Work required: Starting at the line that contains "Security, to appear, 2023." in the listing below, write out every line word for word until you have written the line that contains "Access, 2022. (**<font color='red'>Best Paper Award</font>**)".

Provided records:
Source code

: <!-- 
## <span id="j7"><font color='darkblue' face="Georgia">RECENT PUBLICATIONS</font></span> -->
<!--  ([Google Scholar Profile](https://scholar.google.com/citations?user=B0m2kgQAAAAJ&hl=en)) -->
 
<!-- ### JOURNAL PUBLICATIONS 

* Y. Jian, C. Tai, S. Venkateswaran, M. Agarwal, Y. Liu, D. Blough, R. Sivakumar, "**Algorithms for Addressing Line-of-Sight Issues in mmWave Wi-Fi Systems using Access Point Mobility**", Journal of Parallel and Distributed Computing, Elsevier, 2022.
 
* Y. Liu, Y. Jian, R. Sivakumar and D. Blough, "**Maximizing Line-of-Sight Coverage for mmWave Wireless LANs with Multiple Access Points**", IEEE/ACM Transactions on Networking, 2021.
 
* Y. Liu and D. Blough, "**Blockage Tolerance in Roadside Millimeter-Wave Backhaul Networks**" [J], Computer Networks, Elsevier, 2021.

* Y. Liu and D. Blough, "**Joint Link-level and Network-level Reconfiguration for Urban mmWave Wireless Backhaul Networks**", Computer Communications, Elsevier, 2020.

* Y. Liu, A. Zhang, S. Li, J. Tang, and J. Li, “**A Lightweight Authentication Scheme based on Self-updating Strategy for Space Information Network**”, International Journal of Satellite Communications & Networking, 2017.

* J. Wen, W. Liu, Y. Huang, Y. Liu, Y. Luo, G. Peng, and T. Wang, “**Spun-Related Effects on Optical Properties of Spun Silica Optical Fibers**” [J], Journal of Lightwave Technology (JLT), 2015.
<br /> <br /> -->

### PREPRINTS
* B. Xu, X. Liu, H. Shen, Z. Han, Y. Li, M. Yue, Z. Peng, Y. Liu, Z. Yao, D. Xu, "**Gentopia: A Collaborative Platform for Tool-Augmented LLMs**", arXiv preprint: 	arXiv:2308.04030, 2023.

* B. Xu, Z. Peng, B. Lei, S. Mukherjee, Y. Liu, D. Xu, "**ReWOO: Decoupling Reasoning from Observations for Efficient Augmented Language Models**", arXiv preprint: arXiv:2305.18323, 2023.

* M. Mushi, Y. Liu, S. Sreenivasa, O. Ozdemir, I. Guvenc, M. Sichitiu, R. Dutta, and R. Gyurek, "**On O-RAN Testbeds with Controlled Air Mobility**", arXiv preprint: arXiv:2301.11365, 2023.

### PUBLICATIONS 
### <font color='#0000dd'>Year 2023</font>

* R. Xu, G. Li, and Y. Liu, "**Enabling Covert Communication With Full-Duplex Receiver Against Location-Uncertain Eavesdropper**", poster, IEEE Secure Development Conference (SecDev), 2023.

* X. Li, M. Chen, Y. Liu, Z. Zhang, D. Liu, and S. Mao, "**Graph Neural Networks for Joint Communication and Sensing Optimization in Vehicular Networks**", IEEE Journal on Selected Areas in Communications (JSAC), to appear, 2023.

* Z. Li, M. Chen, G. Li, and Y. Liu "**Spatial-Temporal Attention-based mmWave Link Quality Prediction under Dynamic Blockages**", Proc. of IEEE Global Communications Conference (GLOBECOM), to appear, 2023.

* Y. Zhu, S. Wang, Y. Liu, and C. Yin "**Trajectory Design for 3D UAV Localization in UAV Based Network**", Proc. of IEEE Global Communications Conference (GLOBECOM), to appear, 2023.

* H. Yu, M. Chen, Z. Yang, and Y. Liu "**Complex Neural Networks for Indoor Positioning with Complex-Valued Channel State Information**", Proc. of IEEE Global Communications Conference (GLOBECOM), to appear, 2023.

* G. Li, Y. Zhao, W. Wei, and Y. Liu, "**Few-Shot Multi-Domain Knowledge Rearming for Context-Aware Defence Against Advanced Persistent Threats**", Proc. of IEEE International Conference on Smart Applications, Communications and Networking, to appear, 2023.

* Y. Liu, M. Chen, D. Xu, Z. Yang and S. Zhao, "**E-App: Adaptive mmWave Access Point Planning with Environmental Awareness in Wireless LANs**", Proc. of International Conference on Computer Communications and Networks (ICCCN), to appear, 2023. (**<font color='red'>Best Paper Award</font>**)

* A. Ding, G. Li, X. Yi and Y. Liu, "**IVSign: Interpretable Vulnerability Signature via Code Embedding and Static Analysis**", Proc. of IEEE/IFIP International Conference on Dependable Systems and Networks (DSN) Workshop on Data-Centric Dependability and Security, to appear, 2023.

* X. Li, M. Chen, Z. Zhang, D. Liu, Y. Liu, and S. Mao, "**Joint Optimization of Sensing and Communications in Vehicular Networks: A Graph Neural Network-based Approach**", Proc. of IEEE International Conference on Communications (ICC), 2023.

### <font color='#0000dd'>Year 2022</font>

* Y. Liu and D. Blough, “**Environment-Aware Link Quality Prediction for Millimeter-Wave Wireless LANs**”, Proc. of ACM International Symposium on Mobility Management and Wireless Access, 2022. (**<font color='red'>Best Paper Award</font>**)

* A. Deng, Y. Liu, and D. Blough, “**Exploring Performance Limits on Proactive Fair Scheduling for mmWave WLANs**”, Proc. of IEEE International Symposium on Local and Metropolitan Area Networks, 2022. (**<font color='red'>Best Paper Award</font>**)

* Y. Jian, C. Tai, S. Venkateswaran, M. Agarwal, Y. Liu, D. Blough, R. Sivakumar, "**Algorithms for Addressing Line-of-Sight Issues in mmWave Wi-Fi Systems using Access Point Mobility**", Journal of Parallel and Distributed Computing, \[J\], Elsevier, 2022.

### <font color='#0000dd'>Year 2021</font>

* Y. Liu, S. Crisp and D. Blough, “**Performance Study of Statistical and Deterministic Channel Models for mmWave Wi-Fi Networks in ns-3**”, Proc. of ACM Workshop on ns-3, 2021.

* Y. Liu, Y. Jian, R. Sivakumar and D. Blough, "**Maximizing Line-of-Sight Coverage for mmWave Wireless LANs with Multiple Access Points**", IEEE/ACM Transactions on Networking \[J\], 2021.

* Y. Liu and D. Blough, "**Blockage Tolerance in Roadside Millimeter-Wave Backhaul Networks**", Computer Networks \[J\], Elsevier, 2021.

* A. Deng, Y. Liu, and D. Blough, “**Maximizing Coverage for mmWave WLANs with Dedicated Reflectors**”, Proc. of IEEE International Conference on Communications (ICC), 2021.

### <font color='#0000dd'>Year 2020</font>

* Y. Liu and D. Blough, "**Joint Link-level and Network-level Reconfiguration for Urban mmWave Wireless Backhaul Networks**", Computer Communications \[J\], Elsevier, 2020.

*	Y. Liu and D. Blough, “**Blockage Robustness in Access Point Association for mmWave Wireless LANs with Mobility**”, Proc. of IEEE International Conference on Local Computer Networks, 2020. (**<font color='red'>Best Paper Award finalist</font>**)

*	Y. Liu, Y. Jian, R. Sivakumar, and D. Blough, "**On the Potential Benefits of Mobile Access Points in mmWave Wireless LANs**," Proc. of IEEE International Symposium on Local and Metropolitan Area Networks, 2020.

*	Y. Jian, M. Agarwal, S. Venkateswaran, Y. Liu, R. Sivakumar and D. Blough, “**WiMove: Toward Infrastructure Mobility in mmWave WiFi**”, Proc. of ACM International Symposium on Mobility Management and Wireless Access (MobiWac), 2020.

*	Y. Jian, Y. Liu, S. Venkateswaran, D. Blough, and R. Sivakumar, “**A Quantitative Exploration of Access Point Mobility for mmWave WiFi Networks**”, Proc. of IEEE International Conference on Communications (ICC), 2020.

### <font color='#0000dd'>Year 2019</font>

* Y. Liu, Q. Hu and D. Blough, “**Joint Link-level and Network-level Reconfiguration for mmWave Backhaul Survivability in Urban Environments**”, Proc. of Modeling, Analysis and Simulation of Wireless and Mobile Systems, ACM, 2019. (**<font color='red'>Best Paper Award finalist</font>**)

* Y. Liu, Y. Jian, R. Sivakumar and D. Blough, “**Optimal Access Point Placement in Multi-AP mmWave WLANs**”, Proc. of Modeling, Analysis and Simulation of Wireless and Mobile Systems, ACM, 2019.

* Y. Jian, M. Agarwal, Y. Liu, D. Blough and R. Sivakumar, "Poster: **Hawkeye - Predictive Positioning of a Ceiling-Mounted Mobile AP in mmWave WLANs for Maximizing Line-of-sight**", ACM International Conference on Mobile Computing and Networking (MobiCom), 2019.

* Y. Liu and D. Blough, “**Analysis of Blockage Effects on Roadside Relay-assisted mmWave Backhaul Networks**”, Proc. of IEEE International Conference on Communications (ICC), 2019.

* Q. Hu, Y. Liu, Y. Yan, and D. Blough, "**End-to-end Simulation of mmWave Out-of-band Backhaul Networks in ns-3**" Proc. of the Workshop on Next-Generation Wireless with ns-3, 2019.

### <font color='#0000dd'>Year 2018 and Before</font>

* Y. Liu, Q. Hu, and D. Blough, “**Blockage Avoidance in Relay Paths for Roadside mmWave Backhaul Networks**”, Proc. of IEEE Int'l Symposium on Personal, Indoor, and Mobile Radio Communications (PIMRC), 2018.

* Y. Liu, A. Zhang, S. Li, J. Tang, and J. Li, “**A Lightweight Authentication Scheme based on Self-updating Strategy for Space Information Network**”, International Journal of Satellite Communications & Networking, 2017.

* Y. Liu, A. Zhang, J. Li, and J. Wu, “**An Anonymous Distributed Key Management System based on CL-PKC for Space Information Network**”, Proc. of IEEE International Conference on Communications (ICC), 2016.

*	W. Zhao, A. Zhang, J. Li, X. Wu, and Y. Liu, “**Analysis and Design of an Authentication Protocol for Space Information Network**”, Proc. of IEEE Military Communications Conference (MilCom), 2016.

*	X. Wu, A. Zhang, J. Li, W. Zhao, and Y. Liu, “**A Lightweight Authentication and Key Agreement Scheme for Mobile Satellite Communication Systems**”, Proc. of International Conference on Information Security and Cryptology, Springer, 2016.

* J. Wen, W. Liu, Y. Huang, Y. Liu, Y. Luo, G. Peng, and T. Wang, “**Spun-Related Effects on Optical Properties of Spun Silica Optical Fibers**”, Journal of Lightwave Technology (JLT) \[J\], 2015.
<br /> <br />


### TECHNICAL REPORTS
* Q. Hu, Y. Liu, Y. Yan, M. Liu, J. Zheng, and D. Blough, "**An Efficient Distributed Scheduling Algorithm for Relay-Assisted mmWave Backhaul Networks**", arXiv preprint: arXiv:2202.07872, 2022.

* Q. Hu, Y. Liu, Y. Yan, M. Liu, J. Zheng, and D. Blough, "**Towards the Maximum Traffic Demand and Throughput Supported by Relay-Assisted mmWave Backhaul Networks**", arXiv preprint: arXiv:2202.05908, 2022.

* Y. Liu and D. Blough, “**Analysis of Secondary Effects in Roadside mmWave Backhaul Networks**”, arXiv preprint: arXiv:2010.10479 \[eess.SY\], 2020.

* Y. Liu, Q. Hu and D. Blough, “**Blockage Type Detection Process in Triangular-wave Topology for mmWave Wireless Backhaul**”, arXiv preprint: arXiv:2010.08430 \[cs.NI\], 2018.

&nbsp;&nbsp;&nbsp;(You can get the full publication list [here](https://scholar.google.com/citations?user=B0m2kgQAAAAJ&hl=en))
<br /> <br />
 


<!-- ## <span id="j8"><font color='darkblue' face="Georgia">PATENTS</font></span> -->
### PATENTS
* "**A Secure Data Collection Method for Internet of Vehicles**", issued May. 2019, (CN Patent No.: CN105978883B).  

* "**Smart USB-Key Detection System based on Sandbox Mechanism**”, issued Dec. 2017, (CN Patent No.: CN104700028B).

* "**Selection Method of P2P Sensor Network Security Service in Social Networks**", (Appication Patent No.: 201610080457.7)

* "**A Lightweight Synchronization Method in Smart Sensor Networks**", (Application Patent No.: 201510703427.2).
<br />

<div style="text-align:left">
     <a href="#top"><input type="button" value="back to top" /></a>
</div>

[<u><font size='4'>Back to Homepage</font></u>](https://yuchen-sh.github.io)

Response:
* A. Ding, G. Li, X. Yi and Y. Liu, "**IVSign: Interpretable Vulnerability Signature via Code Embedding and Static Analysis**", Proc. of IEEE/IFIP International Conference on Dependable Systems and Networks (DSN) Workshop on Data-Centric Dependability and Security, to appear, 2023.

* X. Li, M. Chen, Z. Zhang, D. Liu, Y. Liu, and S. Mao, "**Joint Optimization of Sensing and Communications in Vehicular Networks: A Graph Neural Network-based Approach**", Proc. of IEEE International Conference on Communications (ICC), 2023.

### <font color='#0000dd'>Year 2022</font>

* Y. Liu and D. Blough, “**Environment-Aware Link Quality Prediction for Millimeter-Wave Wireless LANs**”, Proc. of ACM International Symposium on Mobility Management and Wireless Access, 2022. (**<font color='red'>Best Paper Award</font>**)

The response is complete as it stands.